Assume the coasting is an infinite straight line. Land is in one side of coasting, sea in the other. Each small island is a point locating in the sea side. And any radar installation, locating on the coasting, can only cover d distance, so an island in the sea can be covered by a radius installation, if the distance between them is at most d. 

We use Cartesian coordinate system, defining the coasting is the x-axis. The sea side is above x-axis, and the land side below. Given the position of each island in the sea, and given the distance of the coverage of the radar installation, your task is to write a program to find the minimal number of radar installations to cover all the islands. Note that the position of an island is represented by its x-y coordinates. 

Figure A Sample Input of Radar Installations

Input

The input consists of several test cases. The first line of each case contains two integers n (1<=n<=1000) and d, where n is the number of islands in the sea and d is the distance of coverage of the radar installation. This is followed by n lines each containing two integers representing the coordinate of the position of each island. Then a blank line follows to separate the cases. 

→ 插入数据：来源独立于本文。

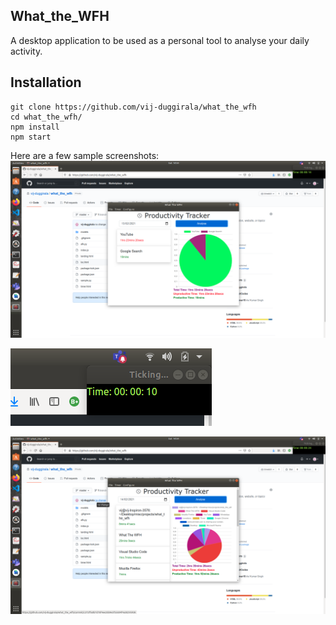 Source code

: ## What_the_WFH 

A desktop application to be used as a personal tool to analyse your daily activity.


## Installation


    git clone https://github.com/vij-duggirala/what_the_wfh
    cd what_the_wfh/
    npm install
    npm start

Here are a few sample screenshots: 
![example 1](https://github.com/vij-duggirala/what_the_wfh/blob/master/ss/ex1.png?raw=true)


![Timer](https://github.com/vij-duggirala/what_the_wfh/blob/master/ss/timer.png?raw=true)

![example 2](https://github.com/vij-duggirala/what_the_wfh/blob/master/ss/ex2.png?raw=true)


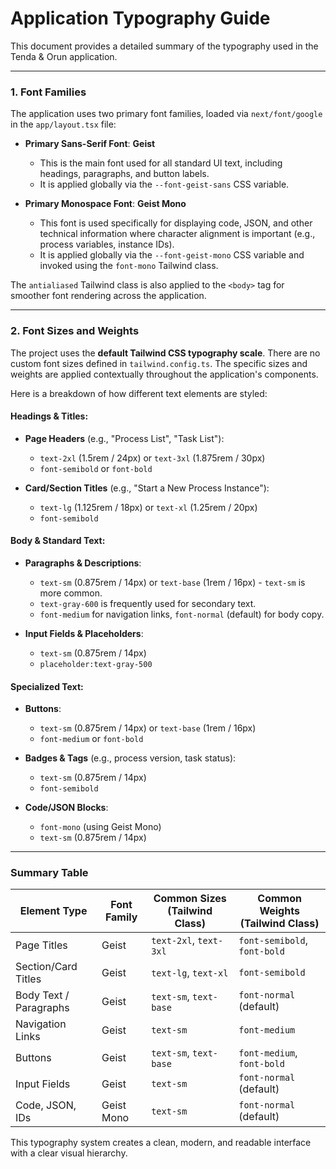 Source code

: # Application Typography Guide

This document provides a detailed summary of the typography used in the Tenda & Orun application.

---

### 1. Font Families

The application uses two primary font families, loaded via `next/font/google` in the `app/layout.tsx` file:

-   **Primary Sans-Serif Font**: **Geist**
    -   This is the main font used for all standard UI text, including headings, paragraphs, and button labels.
    -   It is applied globally via the `--font-geist-sans` CSS variable.

-   **Primary Monospace Font**: **Geist Mono**
    -   This font is used specifically for displaying code, JSON, and other technical information where character alignment is important (e.g., process variables, instance IDs).
    -   It is applied globally via the `--font-geist-mono` CSS variable and invoked using the `font-mono` Tailwind class.

The `antialiased` Tailwind class is also applied to the `<body>` tag for smoother font rendering across the application.

---

### 2. Font Sizes and Weights

The project uses the **default Tailwind CSS typography scale**. There are no custom font sizes defined in `tailwind.config.ts`. The specific sizes and weights are applied contextually throughout the application's components.

Here is a breakdown of how different text elements are styled:

#### **Headings & Titles:**

-   **Page Headers** (e.g., "Process List", "Task List"):
    -   `text-2xl` (1.5rem / 24px) or `text-3xl` (1.875rem / 30px)
    -   `font-semibold` or `font-bold`

-   **Card/Section Titles** (e.g., "Start a New Process Instance"):
    -   `text-lg` (1.125rem / 18px) or `text-xl` (1.25rem / 20px)
    -   `font-semibold`

#### **Body & Standard Text:**

-   **Paragraphs & Descriptions**:
    -   `text-sm` (0.875rem / 14px) or `text-base` (1rem / 16px) - `text-sm` is more common.
    -   `text-gray-600` is frequently used for secondary text.
    -   `font-medium` for navigation links, `font-normal` (default) for body copy.

-   **Input Fields & Placeholders**:
    -   `text-sm` (0.875rem / 14px)
    -   `placeholder:text-gray-500`

#### **Specialized Text:**

-   **Buttons**:
    -   `text-sm` (0.875rem / 14px) or `text-base` (1rem / 16px)
    -   `font-medium` or `font-bold`

-   **Badges & Tags** (e.g., process version, task status):
    -   `text-sm` (0.875rem / 14px)
    -   `font-semibold`

-   **Code/JSON Blocks**:
    -   `font-mono` (using Geist Mono)
    -   `text-sm` (0.875rem / 14px)

---

### Summary Table

| Element Type                | Font Family   | Common Sizes (Tailwind Class) | Common Weights (Tailwind Class) |
| --------------------------- | ------------- | ----------------------------- | ------------------------------- |
| Page Titles                 | Geist         | `text-2xl`, `text-3xl`        | `font-semibold`, `font-bold`    |
| Section/Card Titles         | Geist         | `text-lg`, `text-xl`          | `font-semibold`                 |
| Body Text / Paragraphs      | Geist         | `text-sm`, `text-base`        | `font-normal` (default)         |
| Navigation Links            | Geist         | `text-sm`                     | `font-medium`                   |
| Buttons                     | Geist         | `text-sm`, `text-base`        | `font-medium`, `font-bold`      |
| Input Fields                | Geist         | `text-sm`                     | `font-normal` (default)         |
| Code, JSON, IDs             | Geist Mono    | `text-sm`                     | `font-normal` (default)         |

This typography system creates a clean, modern, and readable interface with a clear visual hierarchy.
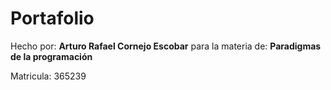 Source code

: # Portafolio

Hecho por: **Arturo Rafael Cornejo Escobar** para la materia de: **Paradigmas de la programación**

Matricula: 365239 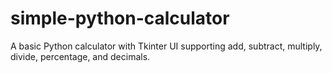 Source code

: # simple-python-calculator
A basic Python calculator with Tkinter UI supporting add, subtract, multiply, divide, percentage, and decimals.

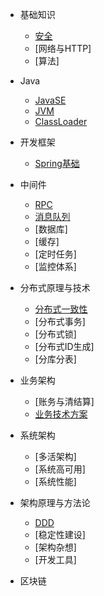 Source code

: * 基础知识
    * [安全](basic/security.md)
    * [网络与HTTP]
    * [算法]

* Java

    * [JavaSE](java/javase.md)
    * [JVM](java/jvm.md)
    * [ClassLoader](java/classloader.md)

* 开发框架

    * [Spring基础](framework/spring.md)

* 中间件

    * [RPC](middleware/rpc.md)
    * [消息队列](middleware/mq.md)
    * [数据库]
    * [缓存]
    * [定时任务]
    * [监控体系]

* 分布式原理与技术
    * [分布式一致性](distribution/distribution_consistence.md)
    * [分布式事务]
    * [分布式锁]
    * [分布式ID生成]
    * [分库分表]

* 业务架构
    * [账务与清结算]
    * [业务技术方案](biz/biz_tech.md)

* 系统架构
    * [多活架构]
    * [系统高可用]
    * [系统性能]
    
* 架构原理与方法论
    * [DDD](arch/arch_ddd.md)
    * [稳定性建设]
    * [架构杂想]
    * [开发工具]

* 区块链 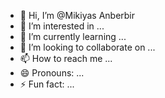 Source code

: - 👋 Hi, I’m @Mikiyas Anberbir
- 👀 I’m interested in ...
- 🌱 I’m currently learning ...
- 💞️ I’m looking to collaborate on ...
- 📫 How to reach me ...
- 😄 Pronouns: ...
- ⚡ Fun fact: ...

<!---
Mikiyas Anberbir is a ✨ special ✨ repository because its `README.md` (this file) appears on your GitHub profile.
You can click the Preview link to take a look at your changes.
--->
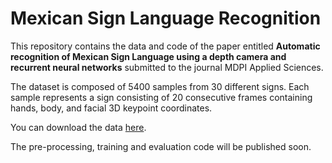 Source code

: # Mexican Sign Language Recognition

This repository contains the data and code of the paper entitled **Automatic recognition of Mexican Sign Language using a depth camera and recurrent neural networks** submitted to the journal MDPI Applied Sciences.

The dataset is composed of 5400 samples from 30 different signs. Each sample represents a sign consisting of 20 consecutive frames containing hands, body, and facial 3D keypoint coordinates. 

You can download the data [here](https://drive.google.com/drive/folders/1AOODxR8KOliDrODS9kFJYKDWZC6DchyH?usp=sharing).

The pre-processing, training and evaluation code will be published soon.
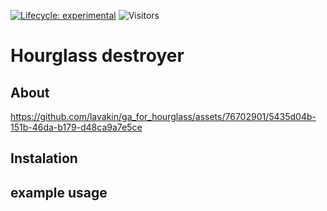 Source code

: [![Lifecycle: experimental](https://img.shields.io/badge/lifecycle-experimental-orange.svg)](https://lifecycle.r-lib.org/articles/stages.html#experimental)
![Visitors](https://api.visitorbadge.io/api/visitors?path=https://github.com/lavakin/ga_for_hourglass&label=Visitors&countColor=%23263759&style=flat)
# Hourglass destroyer
## About


https://github.com/lavakin/ga_for_hourglass/assets/76702901/5435d04b-151b-46da-b179-d48ca9a7e5ce


## Instalation

## example usage
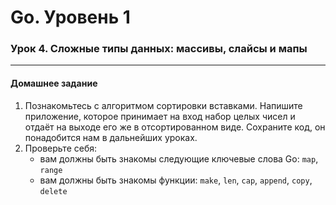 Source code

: # Go. Уровень 1
### Урок 4. Сложные типы данных: массивы, слайсы и мапы

---

#### Домашнее задание
1. Познакомьтесь с алгоритмом сортировки вставками. Напишите приложение, которое принимает на вход набор целых чисел и отдаёт на выходе его же в отсортированном виде. Сохраните код, он понадобится нам в дальнейших уроках. 
2. Проверьте себя:
   * вам должны быть знакомы следующие ключевые слова Go: `map`, `range`
   * вам должны быть знакомы функции: `make`, `len`, `cap`, `append`, `copy`, `delete` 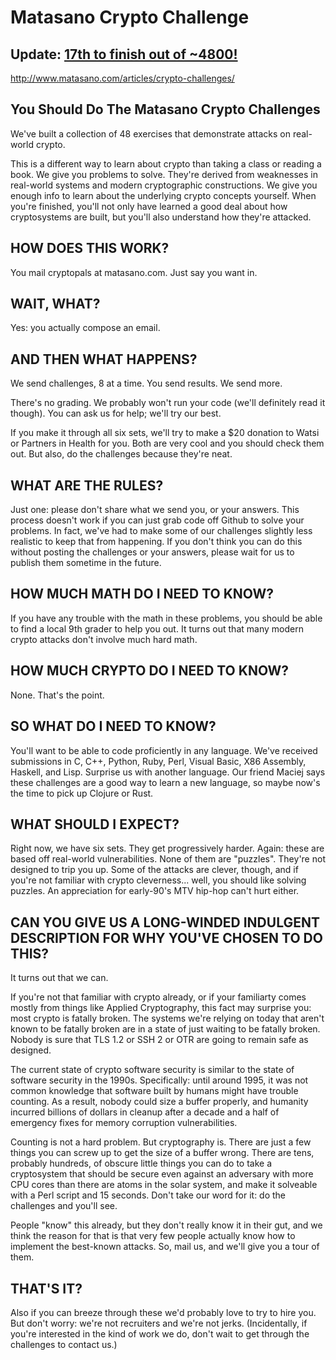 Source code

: Matasano Crypto Challenge
=========================

Update: [17th to finish out of ~4800!](https://twitter.com/tqbf/status/335388966876483586)
--------------------------------------


http://www.matasano.com/articles/crypto-challenges/

You Should Do The Matasano Crypto Challenges
--------------------------------------------

We've built a collection of 48 exercises that demonstrate attacks on real-world crypto.

This is a different way to learn about crypto than taking a class or reading a book. We give you problems to solve. They're derived from weaknesses in real-world systems and modern cryptographic constructions. We give you enough info to learn about the underlying crypto concepts yourself. When you're finished, you'll not only have learned a good deal about how cryptosystems are built, but you'll also understand how they're attacked.

HOW DOES THIS WORK?
-------------------
You mail cryptopals at matasano.com. Just say you want in.

WAIT, WHAT?
-----------
Yes: you actually compose an email.

AND THEN WHAT HAPPENS?
----------------------
We send challenges, 8 at a time. You send results. We send more.

There's no grading. We probably won't run your code (we'll definitely read it though). You can ask us for help; we'll try our best.

If you make it through all six sets, we'll try to make a $20 donation to Watsi or Partners in Health for you. Both are very cool and you should check them out. But also, do the challenges because they're neat.

WHAT ARE THE RULES?
-------------------
Just one: please don't share what we send you, or your answers. This process doesn't work if you can just grab code off Github to solve your problems. In fact, we've had to make some of our challenges slightly less realistic to keep that from happening. If you don't think you can do this without posting the challenges or your answers, please wait for us to publish them sometime in the future.

HOW MUCH MATH DO I NEED TO KNOW?
--------------------------------
If you have any trouble with the math in these problems, you should be able to find a local 9th grader to help you out. It turns out that many modern crypto attacks don't involve much hard math.

HOW MUCH CRYPTO DO I NEED TO KNOW?
----------------------------------
None. That's the point.

SO WHAT DO I NEED TO KNOW?
--------------------------
You'll want to be able to code proficiently in any language. We've received submissions in C, C++, Python, Ruby, Perl, Visual Basic, X86 Assembly, Haskell, and Lisp. Surprise us with another language. Our friend Maciej says these challenges are a good way to learn a new language, so maybe now's the time to pick up Clojure or Rust.

WHAT SHOULD I EXPECT?
---------------------
Right now, we have six sets. They get progressively harder. Again: these are based off real-world vulnerabilities. None of them are "puzzles". They're not designed to trip you up. Some of the attacks are clever, though, and if you're not familiar with crypto cleverness... well, you should like solving puzzles. An appreciation for early-90's MTV hip-hop can't hurt either.

CAN YOU GIVE US A LONG-WINDED INDULGENT DESCRIPTION FOR WHY YOU'VE CHOSEN TO DO THIS?
-------------------------------------------------------------------------------------
It turns out that we can.

If you're not that familiar with crypto already, or if your familiarty comes mostly from things like Applied Cryptography, this fact may surprise you: most crypto is fatally broken. The systems we're relying on today that aren't known to be fatally broken are in a state of just waiting to be fatally broken. Nobody is sure that TLS 1.2 or SSH 2 or OTR are going to remain safe as designed.

The current state of crypto software security is similar to the state of software security in the 1990s. Specifically: until around 1995, it was not common knowledge that software built by humans might have trouble counting. As a result, nobody could size a buffer properly, and humanity incurred billions of dollars in cleanup after a decade and a half of emergency fixes for memory corruption vulnerabilities.

Counting is not a hard problem. But cryptography is. There are just a few things you can screw up to get the size of a buffer wrong. There are tens, probably hundreds, of obscure little things you can do to take a cryptosystem that should be secure even against an adversary with more CPU cores than there are atoms in the solar system, and make it solveable with a Perl script and 15 seconds. Don't take our word for it: do the challenges and you'll see.

People "know" this already, but they don't really know it in their gut, and we think the reason for that is that very few people actually know how to implement the best-known attacks. So, mail us, and we'll give you a tour of them.

THAT'S IT?
----------
Also if you can breeze through these we'd probably love to try to hire you. But don't worry: we're not recruiters and we're not jerks. (Incidentally, if you're interested in the kind of work we do, don't wait to get through the challenges to contact us.)
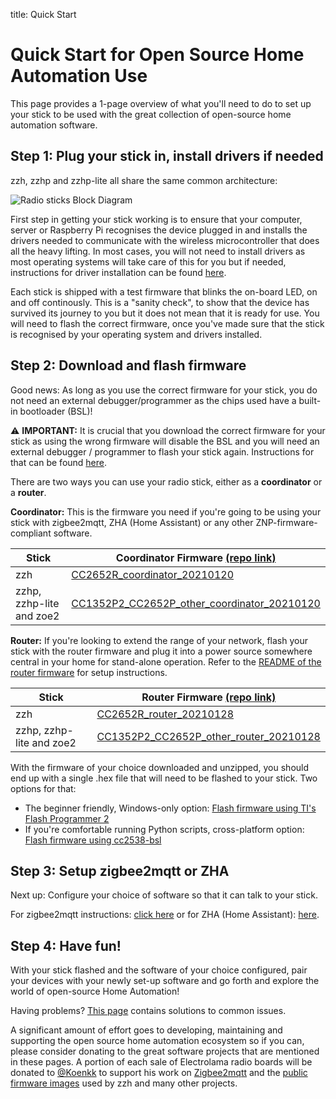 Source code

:title: Quick Start

# Quick Start for Open Source Home Automation Use

This page provides a 1-page overview of what you'll need to do to set up your stick to be used with the great collection of open-source home automation software.


## Step 1: Plug your stick in, install drivers if needed

zzh, zzhp and zzhp-lite all share the same common architecture:

![Radio sticks Block Diagram](/_assets/radio-sticks-block.png)

First step in getting your stick working is to ensure that your computer, server or Raspberry Pi recognises the device plugged in and installs the drivers needed to communicate with the wireless microcontroller that does all the heavy lifting. In most cases, you will not need to install drivers as most operating systems will take care of this for you but if needed, instructions for driver installation can be found [here](/radio-docs/drivers/).

Each stick is shipped with a test firmware that blinks the on-board LED, on and off continously. This is a "sanity check", to show that the device has survived its journey to you but it does not mean that it is ready for use. You will need to flash the correct firmware, once you've made sure that the stick is recognised by your operating system and drivers installed.


## Step 2: Download and flash firmware 

Good news: As long as you use the correct firmware for your stick, you do not need an external debugger/programmer as the chips used have a built-in bootloader (BSL)! 

<p class="warn">⚠️ <b>IMPORTANT:</b> It is crucial that you download the correct firmware for your stick as using the wrong firmware will disable the BSL and you will need an external debugger / programmer to flash your stick again. Instructions for that can be found <a href="/radio-docs/advanced/flash-jtag/">here</a>.</p>

There are two ways you can use your radio stick, either as a **coordinator** or a **router**.

**Coordinator:** This is the firmware you need if you're going to be using your stick with zigbee2mqtt, ZHA (Home Assistant) or any other ZNP-firmware-compliant software.

| Stick | Coordinator Firmware [(repo link)](https://github.com/Koenkk/Z-Stack-firmware/tree/master/coordinator/Z-Stack_3.x.0/bin)                          |
|-----------|-------------------------------------|
| zzh       | [CC2652R_coordinator_20210120](https://github.com/Koenkk/Z-Stack-firmware/raw/master/coordinator/Z-Stack_3.x.0/bin/CC2652R_coordinator_20210120.zip) |
| zzhp, zzhp-lite and zoe2 | [CC1352P2_CC2652P_other_coordinator_20210120](https://github.com/Koenkk/Z-Stack-firmware/raw/master/coordinator/Z-Stack_3.x.0/bin/CC1352P2_CC2652P_other_coordinator_20210120.zip) |

**Router:** If you're looking to extend the range of your network, flash your stick with the router firmware and plug it into a power source somewhere central in your home for stand-alone operation. Refer to the [README of the router firmware](https://github.com/Koenkk/Z-Stack-firmware/blob/master/router/Z-Stack_3.x.0/bin/README.md) for setup instructions.

| Stick | Router Firmware [(repo link)](https://github.com/Koenkk/Z-Stack-firmware/tree/master/router/Z-Stack_3.x.0/bin) |
|-----------|-------------------------------------|
| zzh       | [CC2652R_router_20210128](https://github.com/Koenkk/Z-Stack-firmware/raw/master/router/Z-Stack_3.x.0/bin/CC2652R_router_20210128.zip)                |
| zzhp, zzhp-lite and zoe2 | [CC1352P2_CC2652P_other_router_20210128](https://github.com/Koenkk/Z-Stack-firmware/raw/master/router/Z-Stack_3.x.0/bin/CC1352P2_CC2652P_other_router_20210128.zip) |

With the firmware of your choice downloaded and unzipped, you should end up with a single .hex file that will need to be flashed to your stick. Two options for that:

  - The beginner friendly, Windows-only option: [Flash firmware using TI's Flash Programmer 2](/radio-docs/flash-ti-flash-prog/)
  - If you're comfortable running Python scripts, cross-platform option: [Flash firmware using cc2538-bsl](/radio-docs/flash-cc-bsl/)


## Step 3: Setup zigbee2mqtt or ZHA

Next up: Configure your choice of software so that it can talk to your stick.

For zigbee2mqtt instructions: [click here](/radio-docs/zigbee2mqtt/) or for ZHA (Home Assistant): [here](/radio-docs/zha-home-assistant/).


## Step 4: Have fun!

With your stick flashed and the software of your choice configured, pair your devices with your newly set-up software and go forth and explore the world of open-source Home Automation!

Having problems? [This page](/radio-docs/troubleshooting/) contains solutions to common issues.

A significant amount of effort goes to developing, maintaining and supporting the open source home automation ecosystem so if you can, please consider donating to the great software projects that are mentioned in these pages. A portion of each sale of Electrolama radio boards will be donated to [@Koenkk](https://github.com/Koenkk/) to support his work on [Zigbee2mqtt](https://github.com/Koenkk/zigbee2mqtt) and the [public firmware images](https://github.com/Koenkk/Z-Stack-firmware) used by zzh and many other projects.
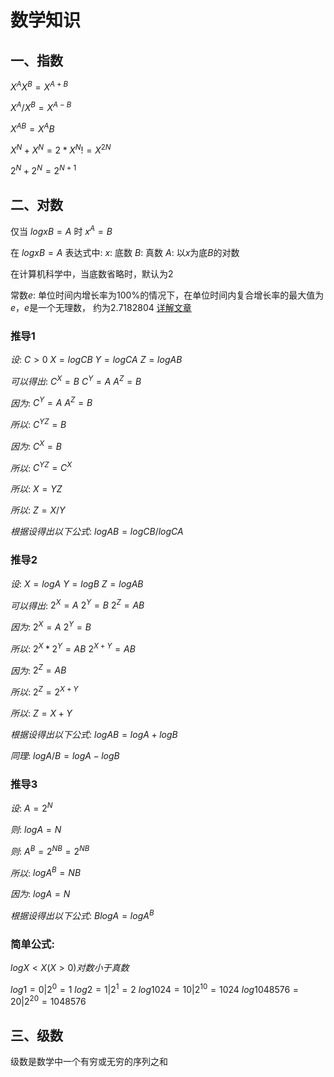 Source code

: # 数学知识

## 一、指数

$X^AX^B = X^{A+B}$

$X^A/ X^B = X^{A-B}$

${X^A}^B = X^AB$

$X^N + X^N = 2*X^N != X^{2N}$

$2^N + 2^N = 2^{N+1}$

## 二、对数

仅当 $logxB=A$ 时 $x^A=B$

在 $logxB=A$ 表达式中:
$x$: 底数
$B$: 真数
$A$: 以$x$为底$B$的对数

在计算机科学中，当底数省略时，默认为2

常数$e$: 单位时间内增长率为100%的情况下，在单位时间内复合增长率的最大值为$e$，$e$是一个无理数，
约为2.7182804 [详解文章](https://betterexplained.com/articles/an-intuitive-guide-to-exponential-functions-e/)

### 推导1

$设:$
$C>0$
$X=logCB$
$Y=logCA$
$Z=logAB$

$可以得出:$
$C^X=B$
$C^Y=A$
$A^Z=B$

$因为:$
$C^Y=A$
$A^Z=B$

$所以:$
${C^Y}^Z=B$

$因为:$
$C^X=B$

$所以:$
${C^Y}^Z=C^X$

$所以:$
$X=YZ$

$所以:$
$Z=X/Y$

$根据设得出以下公式:$
$logAB = logCB / logCA$

### 推导2


$设:$
$X=log A$
$Y=log B$
$Z=log AB$

$可以得出:$
$2^X=A$
$2^Y=B$
$2^Z=AB$

$因为:$
$2^X=A$
$2^Y=B$

$所以:$
$2^X * 2^Y = AB$
$2^{X+Y} = AB$

$因为:$
$2^Z=AB$

$所以:$
$2^Z = 2^{X+Y}$

$所以:$
$Z = X+Y$

$根据设得出以下公式:$
$log AB = log A + log B$

$同理:$
$log A/B = log A - log B$


### 推导3

$设:$
$A = 2 ^ N$

$则:$
$log A = N$

$则:$
$A^B = {2^N}^B = 2^{NB}$

$所以:$
$log A^B = NB$

$因为:$
$log A = N$

$根据设得出以下公式:$
$B log A = log A^B$


### 简单公式:


$log X < X (X>0) 对数小于真数$

$log 1=0  |2^0=1$
$log 2=1  |2^1=2$
$log 1024=10  |2^10=1024$
$log 1048576=20 |2^20=1048576$


## 三、级数

级数是数学中一个有穷或无穷的序列之和
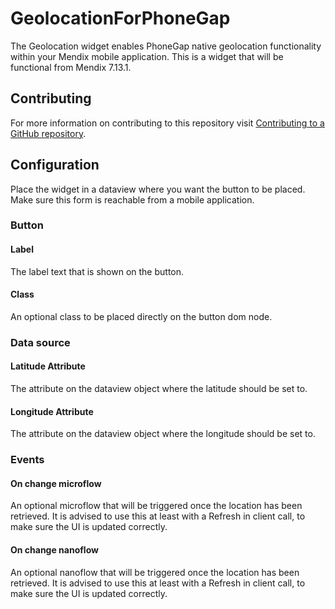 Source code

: # GeolocationForPhoneGap

The Geolocation widget enables PhoneGap native geolocation functionality within
your Mendix mobile application. This is a widget that will be functional from
Mendix 7.13.1.

## Contributing

For more information on contributing to this repository visit
[Contributing to a GitHub repository](https://world.mendix.com/display/howto50/Contributing+to+a+GitHub+repository).

## Configuration

Place the widget in a dataview where you want the button to be placed. Make
sure this form is reachable from a mobile application.

### Button

#### Label

The label text that is shown on the button.

#### Class

An optional class to be placed directly on the button dom node.

### Data source

#### Latitude Attribute

The attribute on the dataview object where the latitude should be set to.

#### Longitude Attribute

The attribute on the dataview object where the longitude should be set to.

### Events

#### On change microflow

An optional microflow that will be triggered once the location has been
retrieved. It is advised to use this at least with a Refresh in client call, to
make sure the UI is updated correctly.

#### On change nanoflow

An optional nanoflow that will be triggered once the location has been
retrieved. It is advised to use this at least with a Refresh in client call, to
make sure the UI is updated correctly.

The input is terminated by a line containing pair of zeros 

Output

For each test case output one line consisting of the test case number followed by the minimal number of radar installations needed. "-1" installation means no solution for that case.

Sample Input

3 2
1 2
-3 1
2 1

1 2
0 2

0 0

Sample Output

Case 1: 2
Case 2: 1

#include<algorithm>
#include<cstdio>
#include<cstdlib>
#include<cstring>
#include<cmath>
#include<list>
#include<iostream>
#include<map>
#include<queue>
#include<set>
#include<stack>
#include<vector>

using namespace std;

#define MAX_N 1005
const int INF = 0x3f3f3f3f;

struct node
{
    double l;
    double r;
};

bool cmp(node a, node b)
{
    return a.l < b.l;
}

node t[MAX_N];

int main()
{
    int cas = 1;
    int n, d;
    int x, y;
    int ans = 0;
    while(scanf("%d%d", &n, &d) && (n + d))
    {
        ans = 0;
        for(int i = 0 ; i < n ; i++)
        {
            scanf("%d%d", &x, &y);
            if(y > d)
            {
                ans = -1;
                continue;
            }
            double tmp = sqrt(double(1.0 * d*d - 1.0 * y*y));
            t[i].l = 1.0 * x - tmp;
            t[i].r = 1.0 * x + tmp;
        }
        if(ans == -1)
        {
            printf("Case %d: %d\n", cas++, ans);
            continue;
        }
        sort(t, t + n, cmp);
        double r = t[0].r;
        ans = 1;
        for(int i = 1 ; i < n ; i++)
        {
            if( r < t[i].l)
            {
                ans++;
                r = t[i].r;
            }
            else if( r > t[i].r)
            {
                r = t[i].r;
            }
        }
        printf("Case %d: %d\n", cas++, ans);
    }

    return 0;
}